APC/C‐dependent degradation of Spd2 regulates centrosome asymmetry in Drosophila neural stem cells

A

Representative images of interphase NBs in fixed Spd2WT‐RES (top panels) and Spd2DK‐RES (lower panels) third instar larval brains expressing Polo‐GFP from the native promoter and stained for DAPI and Asl. Dotted yellow squares highlight centrosomes and their magnified images are shown in insets. While Spd2 was localised more symmetrically on the two centrosomes in Spd2DK‐RES NBs compared with Spd2WT‐RES NBs, Polo was still asymmetrically localised, being enriched at the apical centrosome, in Spd2DK‐RES NBs. Scale bar: 10 μm.

B

Asymmetric indexes of RFP‐Spd2, Asl and Polo‐GFP in Spd2WT‐RES and Spd2DK‐RES interphase NBs expressing Polo‐GFP. The asymmetric distribution of Polo‐GFP at interphase centrosomes was unaffected in Spd2DK‐RES, unlike Spd2. Forty NBs (n) from at least three brains were analysed in each line. Red bars represent means ± SD.

C, D

Representative images of interphase NBs in fixed wor > lacZ (control, top panels) and HA‐Spd2WT‐OE larval brains expressing Polo‐GFP from the native promoter and stained for DAPI and Spd2 (C). Asymmetric indexes of Polo‐GFP in interphase NBs wor > lacZ (control, top panels) and HA‐Spd2WT‐OE larval brains (D). Thirty‐eight and 39 NBs (n) from at least three brains were analysed in each line. The asymmetric distribution of Polo‐GFP at interphase centrosomes was unaffected by HA‐Spd2WT overexpression. Red bars represent means ± SD.

E

Representative images of interphase NBs in fixed mCh‐Spd2WT‐RES (top panels) and mCh‐Spd2DK‐RES larval brains and stained for DAPI, γTub and Cnn. Both multichannel and single‐channel images of mCh‐Spd2, γTub and Cnn are shown. Dotted yellow squares highlight centrosomes and their magnified images are shown in insets. Similar to Spd2DK‐RES NBs, in mCh‐Spd2CONS‐RES NBs, Spd2 and γTub were more symmetrically accumulated at the two centrosomes than in mCh‐Spd2WT‐RES NBs, but Cnn was still asymmetrically distributed. Scale bar: 10 μm.

F

Asymmetric indexes of mCh‐Spd2, γTub and Cnn were analysed in mCh‐Spd2WT‐RES and mCh‐Spd2CONS‐RES interphase NBs. n = 34 and 47 from 5 and 9 brains of each line, respectively.
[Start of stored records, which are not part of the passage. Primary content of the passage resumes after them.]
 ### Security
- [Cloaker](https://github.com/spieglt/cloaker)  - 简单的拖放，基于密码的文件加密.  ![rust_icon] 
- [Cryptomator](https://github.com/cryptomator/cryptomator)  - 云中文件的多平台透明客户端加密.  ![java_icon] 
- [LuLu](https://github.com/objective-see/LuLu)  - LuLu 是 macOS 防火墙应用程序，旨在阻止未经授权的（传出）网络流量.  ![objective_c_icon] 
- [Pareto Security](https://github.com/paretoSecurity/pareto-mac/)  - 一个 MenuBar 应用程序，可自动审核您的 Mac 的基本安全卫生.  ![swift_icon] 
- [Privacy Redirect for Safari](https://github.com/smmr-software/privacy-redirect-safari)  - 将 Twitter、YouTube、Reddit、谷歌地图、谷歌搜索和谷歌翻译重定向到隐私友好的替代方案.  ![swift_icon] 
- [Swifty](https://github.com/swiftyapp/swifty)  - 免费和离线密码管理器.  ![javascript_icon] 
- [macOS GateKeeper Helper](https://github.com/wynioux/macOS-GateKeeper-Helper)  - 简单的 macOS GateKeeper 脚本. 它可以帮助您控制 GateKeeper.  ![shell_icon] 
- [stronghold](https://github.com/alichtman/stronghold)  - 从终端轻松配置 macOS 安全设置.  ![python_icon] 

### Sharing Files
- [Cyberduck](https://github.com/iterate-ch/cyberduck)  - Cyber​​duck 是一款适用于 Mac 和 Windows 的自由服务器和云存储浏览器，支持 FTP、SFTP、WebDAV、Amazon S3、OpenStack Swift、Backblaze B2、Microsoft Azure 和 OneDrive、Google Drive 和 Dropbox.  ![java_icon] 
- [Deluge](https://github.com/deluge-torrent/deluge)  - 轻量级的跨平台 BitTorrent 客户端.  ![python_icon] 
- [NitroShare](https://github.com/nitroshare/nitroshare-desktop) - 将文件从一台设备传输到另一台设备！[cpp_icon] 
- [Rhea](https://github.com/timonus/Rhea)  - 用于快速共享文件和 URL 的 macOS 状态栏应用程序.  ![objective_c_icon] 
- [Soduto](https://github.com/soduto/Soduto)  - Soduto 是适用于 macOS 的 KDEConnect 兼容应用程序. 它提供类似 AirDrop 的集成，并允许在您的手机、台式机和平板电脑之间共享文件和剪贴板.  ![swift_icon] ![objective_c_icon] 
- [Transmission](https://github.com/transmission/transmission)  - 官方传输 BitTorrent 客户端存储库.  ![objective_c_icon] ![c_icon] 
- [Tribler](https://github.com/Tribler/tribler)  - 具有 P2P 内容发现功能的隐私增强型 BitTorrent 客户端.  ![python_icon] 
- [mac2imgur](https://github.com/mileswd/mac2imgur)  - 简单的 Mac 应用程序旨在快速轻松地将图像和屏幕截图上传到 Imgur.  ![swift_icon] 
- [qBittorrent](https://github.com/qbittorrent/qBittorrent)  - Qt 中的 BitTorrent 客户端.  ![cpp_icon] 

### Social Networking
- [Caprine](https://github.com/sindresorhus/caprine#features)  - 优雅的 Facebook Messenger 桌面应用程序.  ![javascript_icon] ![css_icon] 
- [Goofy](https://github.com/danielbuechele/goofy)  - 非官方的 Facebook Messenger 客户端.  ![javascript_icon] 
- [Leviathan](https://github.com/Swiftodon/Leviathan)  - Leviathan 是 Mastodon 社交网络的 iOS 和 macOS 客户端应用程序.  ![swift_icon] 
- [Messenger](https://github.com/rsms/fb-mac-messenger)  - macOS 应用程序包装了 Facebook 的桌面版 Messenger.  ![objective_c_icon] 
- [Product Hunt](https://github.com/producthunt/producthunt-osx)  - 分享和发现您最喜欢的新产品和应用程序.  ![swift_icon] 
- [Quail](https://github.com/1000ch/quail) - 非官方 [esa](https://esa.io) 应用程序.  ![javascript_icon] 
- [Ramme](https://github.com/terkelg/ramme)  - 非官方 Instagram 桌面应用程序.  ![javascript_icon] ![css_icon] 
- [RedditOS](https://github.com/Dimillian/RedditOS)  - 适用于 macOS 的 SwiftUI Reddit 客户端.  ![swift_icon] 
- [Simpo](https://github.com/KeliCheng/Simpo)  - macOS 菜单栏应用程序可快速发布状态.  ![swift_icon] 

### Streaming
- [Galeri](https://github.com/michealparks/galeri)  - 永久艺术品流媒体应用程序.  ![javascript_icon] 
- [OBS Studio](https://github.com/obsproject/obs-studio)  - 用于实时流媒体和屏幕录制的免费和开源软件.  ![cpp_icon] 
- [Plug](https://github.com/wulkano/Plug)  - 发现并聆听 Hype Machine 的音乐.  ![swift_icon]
Red bars represent means ± SD.

G, H

FRAP analyses of the centrosomal Spd2 fluorescent signals in Spd2WT‐RES and Spd2DK‐OE NBs. (G) Representative images from time‐lapse movies (Movies EV13 and EV14) of Spd2 fluorescent signals in Spd2WT‐RES NBs (top panels) and Spd2DK‐OE NBs (lower panels) upon photobleaching. (H) The recoveries of the fluorescent intensities of centrosomal Spd2 signals after photobleaching were measured in Spd2WT‐RES (n = 7) and Spd2DK‐OE NBs (n = 5). Means ± SEM of the normalised fluorescent intensities is shown in a line graph. Centrosomal Spd2 signals recovered more fully after photobleaching in Spd2DK‐OE NBs than in Spd2WT‐RES NBs.

I

A schematic diagram of a model for the role of APC/C^Fzr‐dependent Spd2 degradation in the regulation of centrosomes in the Drosophila larval NB. The model is explained in detail in Discussion.

Figure 5. Spd2 accumulation increases the mobility of Spd2 at the interphase centrosome, preventing accumulation of Polo‐dependent phosphorylation.